◆ WHAT NEEDS TO BE DONE: Each entry below must be given again word for word, with no pictures.

Collected data
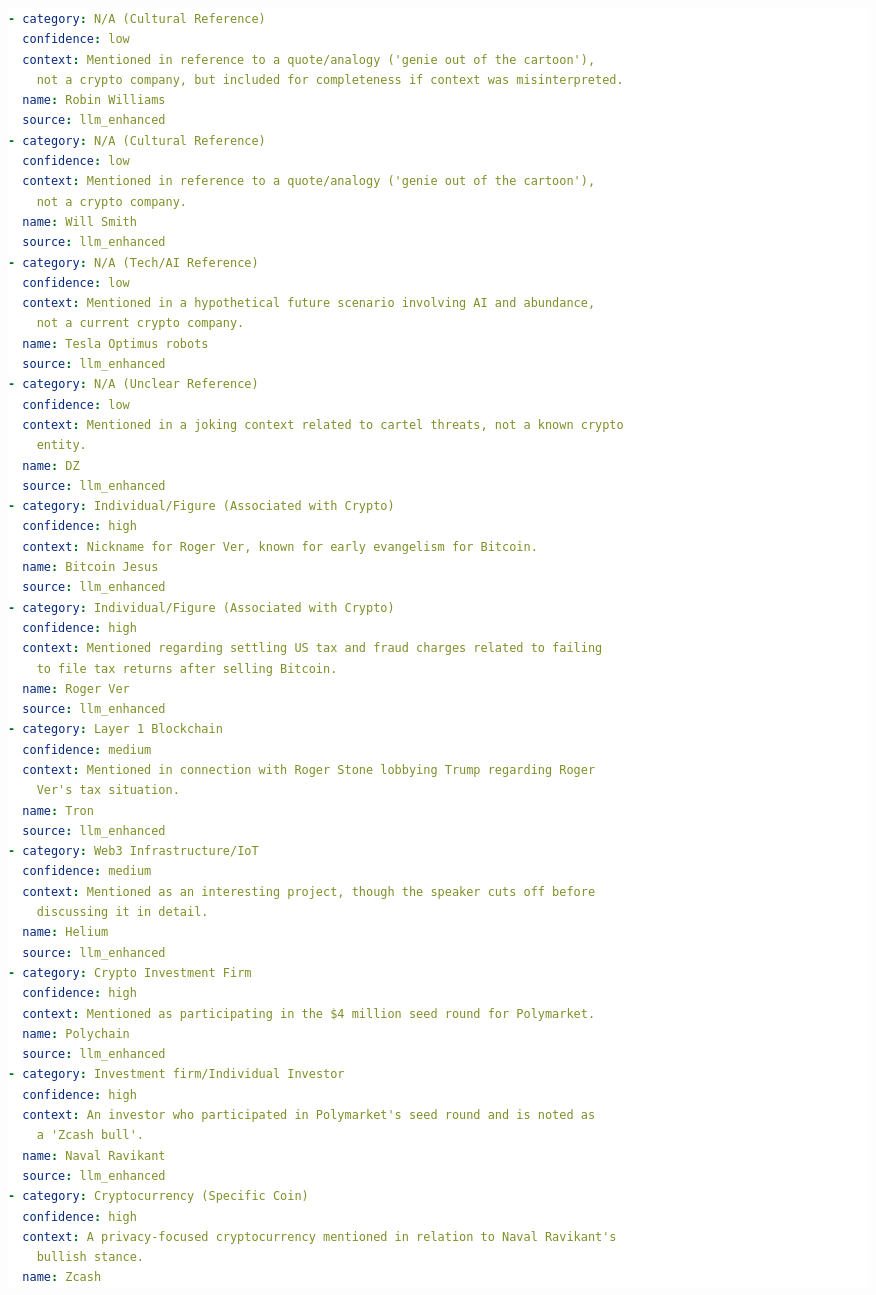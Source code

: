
 ```yaml
- category: N/A (Cultural Reference)
  confidence: low
  context: Mentioned in reference to a quote/analogy ('genie out of the cartoon'),
    not a crypto company, but included for completeness if context was misinterpreted.
  name: Robin Williams
  source: llm_enhanced
- category: N/A (Cultural Reference)
  confidence: low
  context: Mentioned in reference to a quote/analogy ('genie out of the cartoon'),
    not a crypto company.
  name: Will Smith
  source: llm_enhanced
- category: N/A (Tech/AI Reference)
  confidence: low
  context: Mentioned in a hypothetical future scenario involving AI and abundance,
    not a current crypto company.
  name: Tesla Optimus robots
  source: llm_enhanced
- category: N/A (Unclear Reference)
  confidence: low
  context: Mentioned in a joking context related to cartel threats, not a known crypto
    entity.
  name: DZ
  source: llm_enhanced
- category: Individual/Figure (Associated with Crypto)
  confidence: high
  context: Nickname for Roger Ver, known for early evangelism for Bitcoin.
  name: Bitcoin Jesus
  source: llm_enhanced
- category: Individual/Figure (Associated with Crypto)
  confidence: high
  context: Mentioned regarding settling US tax and fraud charges related to failing
    to file tax returns after selling Bitcoin.
  name: Roger Ver
  source: llm_enhanced
- category: Layer 1 Blockchain
  confidence: medium
  context: Mentioned in connection with Roger Stone lobbying Trump regarding Roger
    Ver's tax situation.
  name: Tron
  source: llm_enhanced
- category: Web3 Infrastructure/IoT
  confidence: medium
  context: Mentioned as an interesting project, though the speaker cuts off before
    discussing it in detail.
  name: Helium
  source: llm_enhanced
- category: Crypto Investment Firm
  confidence: high
  context: Mentioned as participating in the $4 million seed round for Polymarket.
  name: Polychain
  source: llm_enhanced
- category: Investment firm/Individual Investor
  confidence: high
  context: An investor who participated in Polymarket's seed round and is noted as
    a 'Zcash bull'.
  name: Naval Ravikant
  source: llm_enhanced
- category: Cryptocurrency (Specific Coin)
  confidence: high
  context: A privacy-focused cryptocurrency mentioned in relation to Naval Ravikant's
    bullish stance.
  name: Zcash
```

◆ ANSWER AREA:
Source code

:
 ```yaml
- category: N/A (Cultural Reference)
  confidence: low
  context: Mentioned in reference to a quote/analogy ('genie out of the cartoon'),
    not a crypto company, but included for completeness if context was misinterpreted.
  name: Robin Williams
  source: llm_enhanced
- category: N/A (Cultural Reference)
  confidence: low
  context: Mentioned in reference to a quote/analogy ('genie out of the cartoon'),
    not a crypto company.
  name: Will Smith
  source: llm_enhanced
- category: N/A (Tech/AI Reference)
  confidence: low
  context: Mentioned in a hypothetical future scenario involving AI and abundance,
    not a current crypto company.
  name: Tesla Optimus robots
  source: llm_enhanced
- category: N/A (Unclear Reference)
  confidence: low
  context: Mentioned in a joking context related to cartel threats, not a known crypto
    entity.
  name: DZ
  source: llm_enhanced
- category: Individual/Figure (Associated with Crypto)
  confidence: high
  context: Nickname for Roger Ver, known for early evangelism for Bitcoin.
  name: Bitcoin Jesus
  source: llm_enhanced
- category: Individual/Figure (Associated with Crypto)
  confidence: high
  context: Mentioned regarding settling US tax and fraud charges related to failing
    to file tax returns after selling Bitcoin.
  name: Roger Ver
  source: llm_enhanced
- category: Layer 1 Blockchain
  confidence: medium
  context: Mentioned in connection with Roger Stone lobbying Trump regarding Roger
    Ver's tax situation.
  name: Tron
  source: llm_enhanced
- category: Web3 Infrastructure/IoT
  confidence: medium
  context: Mentioned as an interesting project, though the speaker cuts off before
    discussing it in detail.
  name: Helium
  source: llm_enhanced
- category: Crypto Investment Firm
  confidence: high
  context: Mentioned as participating in the $4 million seed round for Polymarket.
  name: Polychain
  source: llm_enhanced
- category: Investment firm/Individual Investor
  confidence: high
  context: An investor who participated in Polymarket's seed round and is noted as
    a 'Zcash bull'.
  name: Naval Ravikant
  source: llm_enhanced
- category: Cryptocurrency (Specific Coin)
  confidence: high
  context: A privacy-focused cryptocurrency mentioned in relation to Naval Ravikant's
    bullish stance.
  name: Zcash
```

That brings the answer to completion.